Twin Cities' Green Line Emphasizes Community Integration

Funding from a nonprofit initiative provides concrete measures to prevent displacement due to the construction of the Green Line in the Twin Cities.

2 minute read

June 16, 2014, 11:00 AM PDT

By Helen Brown


Major infrastructure projects such as railway constructions often result in displacement of adjacent homes as well as negative impacts to surrounding businesses. As Jessica Leber reports, in building the Green Line light rail line to connect Minneapolis and St. Paul, everyone from the "government, nonprofits, businesses, and the local community" convened from the planning stage to avoid such outcomes.

Aptly named the Corridor of Opportunities project, the Twin Cities' collaborative effort was possible due to support from the nonprofit organization Living Cities and its Integration Initiative. Leber describes the goals of the initiative: "For the last three years, the initiative has provided a total of $85 million in grants, low-interest loans, and market-rate loans…To get everyone who has a stake in the city’s future working together to tackle a specific problem."
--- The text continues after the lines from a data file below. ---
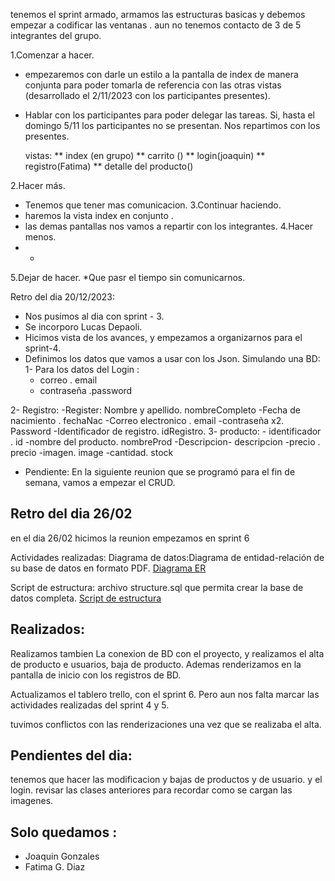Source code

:tenemos el sprint armado, armamos las estructuras basicas y debemos empezar a codificar las ventanas .
aun no tenemos contacto de 3 de 5 integrantes del grupo.


1.Comenzar a hacer.
* empezaremos con darle un estilo a la pantalla de index de manera conjunta para poder tomarla de referencia con las otras vistas (desarrollado el 2/11/2023 con los participantes presentes).
* Hablar con los participantes para poder delegar las tareas. Si, hasta el domingo 5/11 los participantes no se presentan. Nos repartimos con los presentes.

    vistas: 
    ** index (en grupo)
    ** carrito ()
    ** login(joaquin)
    ** registro(Fatima)
    ** detalle del producto()

2.Hacer más.
* Tenemos que tener mas comunicacion.
3.Continuar haciendo.
* haremos la vista index en conjunto .
* las demas pantallas nos vamos a repartir con los integrantes.
4.Hacer menos.
* -
5.Dejar de hacer.
*Que pasr el tiempo sin comunicarnos.


Retro del dia 20/12/2023: 
* Nos pusimos al dia con sprint - 3.
* Se incorporo Lucas Depaoli.
* Hicimos vista de los avances, y empezamos a organizarnos para el sprint-4.
* Definimos los datos que vamos a usar con los Json. Simulando una BD:
1- Para los datos del Login :
    - correo . email
     - contraseña .password

2- Registro:
    -Register: Nombre y apellido.  nombreCompleto
    -Fecha de nacimiento . fechaNac
    -Correo electronico . email
    -contraseña x2. Password
    -Identificador de registro. idRegistro.
3- producto:
    - identificador . id
    -nombre del producto. nombreProd
    -Descripcion- descripcion
    -precio . precio
    -imagen. image
    -cantidad. stock


* Pendiente:
En la siguiente reunion que se programó para el fin de semana, vamos a empezar el CRUD. 

## Retro del dia 26/02 ##
en el dia 26/02 
hicimos la reunion empezamos en sprint 6

Actividades realizadas:
Diagrama de datos:Diagrama de entidad-relación de su base de datos en formato PDF.
[Diagrama ER](/src/Public/design/ER-shenlongComics.pdf)

Script de estructura: archivo structure.sql que permita crear la base de datos completa.
[Script de estructura](/src/Public/design/shenlongcomics%20(1).sql)

## Realizados: ##
Realizamos tambien La conexion de BD con el proyecto, y realizamos el alta de producto e usuarios, baja de producto. Ademas renderizamos en la pantalla de inicio con los registros de BD.

Actualizamos el tablero trello, con el sprint 6. Pero aun nos falta marcar las actividades realizadas del sprint 4 y 5. 

tuvimos conflictos con las renderizaciones una vez que se realizaba el alta.

## Pendientes del dia: ##
tenemos que hacer las modificacion y bajas de productos y de usuario. y el login. 
revisar las clases anteriores para recordar como se cargan las imagenes.


## Solo quedamos :
* Joaquin Gonzales 
* Fatima G. Diaz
The Integration Initiative grants in conjunction with funding from the U.S. Department of Housing and Urban Development allowed the Corridor of Opportunities team to approach the transit-oriented project with the interest of the communities in mind: "[The team] created city staff jobs devoted to transit-oriented development and passed laws that changed the system, such as assigning greater weight to affordable housing projects located near transit" as well as "financing seven mixed-income and affordable housing development [sic]…about two dozen smaller projects and market research studies that would not only bolster the communities disrupted by construction and [sic] but also protect them from inevitably rising land values in the future." Other efforts included "fund[ing] facade and infrastructure improvements to help businesses improve their own look."

Leber notes the project's successful outcome: "Of 350 businesses that received assistance during the period of heavy construction, only four folded." Nine other cities are currently working with the Livable Cities' Integration Initiative.